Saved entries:
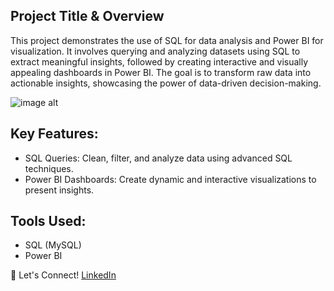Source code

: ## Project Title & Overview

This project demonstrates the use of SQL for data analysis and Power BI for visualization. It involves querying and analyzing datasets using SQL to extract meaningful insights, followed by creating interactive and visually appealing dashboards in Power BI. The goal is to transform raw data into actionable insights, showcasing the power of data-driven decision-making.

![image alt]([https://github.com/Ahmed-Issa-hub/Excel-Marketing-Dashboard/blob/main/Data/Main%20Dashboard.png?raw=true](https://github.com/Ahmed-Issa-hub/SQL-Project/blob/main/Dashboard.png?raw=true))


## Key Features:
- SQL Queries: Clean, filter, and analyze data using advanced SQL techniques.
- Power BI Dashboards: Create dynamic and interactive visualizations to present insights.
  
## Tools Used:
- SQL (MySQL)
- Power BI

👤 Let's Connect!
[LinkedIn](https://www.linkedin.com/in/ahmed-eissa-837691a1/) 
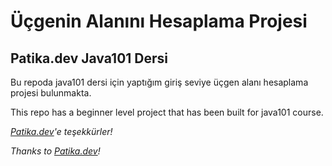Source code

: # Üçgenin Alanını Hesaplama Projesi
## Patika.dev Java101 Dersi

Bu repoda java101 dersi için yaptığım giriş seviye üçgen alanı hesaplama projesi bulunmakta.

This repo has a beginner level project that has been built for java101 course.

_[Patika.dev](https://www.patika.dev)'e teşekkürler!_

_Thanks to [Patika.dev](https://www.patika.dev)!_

WHAT IS BEING ASKED: In the records above, locate each line with the word "interactive". Copy all such lines.

ANSWER BOX:
This project demonstrates the use of SQL for data analysis and Power BI for visualization. It involves querying and analyzing datasets using SQL to extract meaningful insights, followed by creating interactive and visually appealing dashboards in Power BI. The goal is to transform raw data into actionable insights, showcasing the power of data-driven decision-making.
- Power BI Dashboards: Create dynamic and interactive visualizations to present insights.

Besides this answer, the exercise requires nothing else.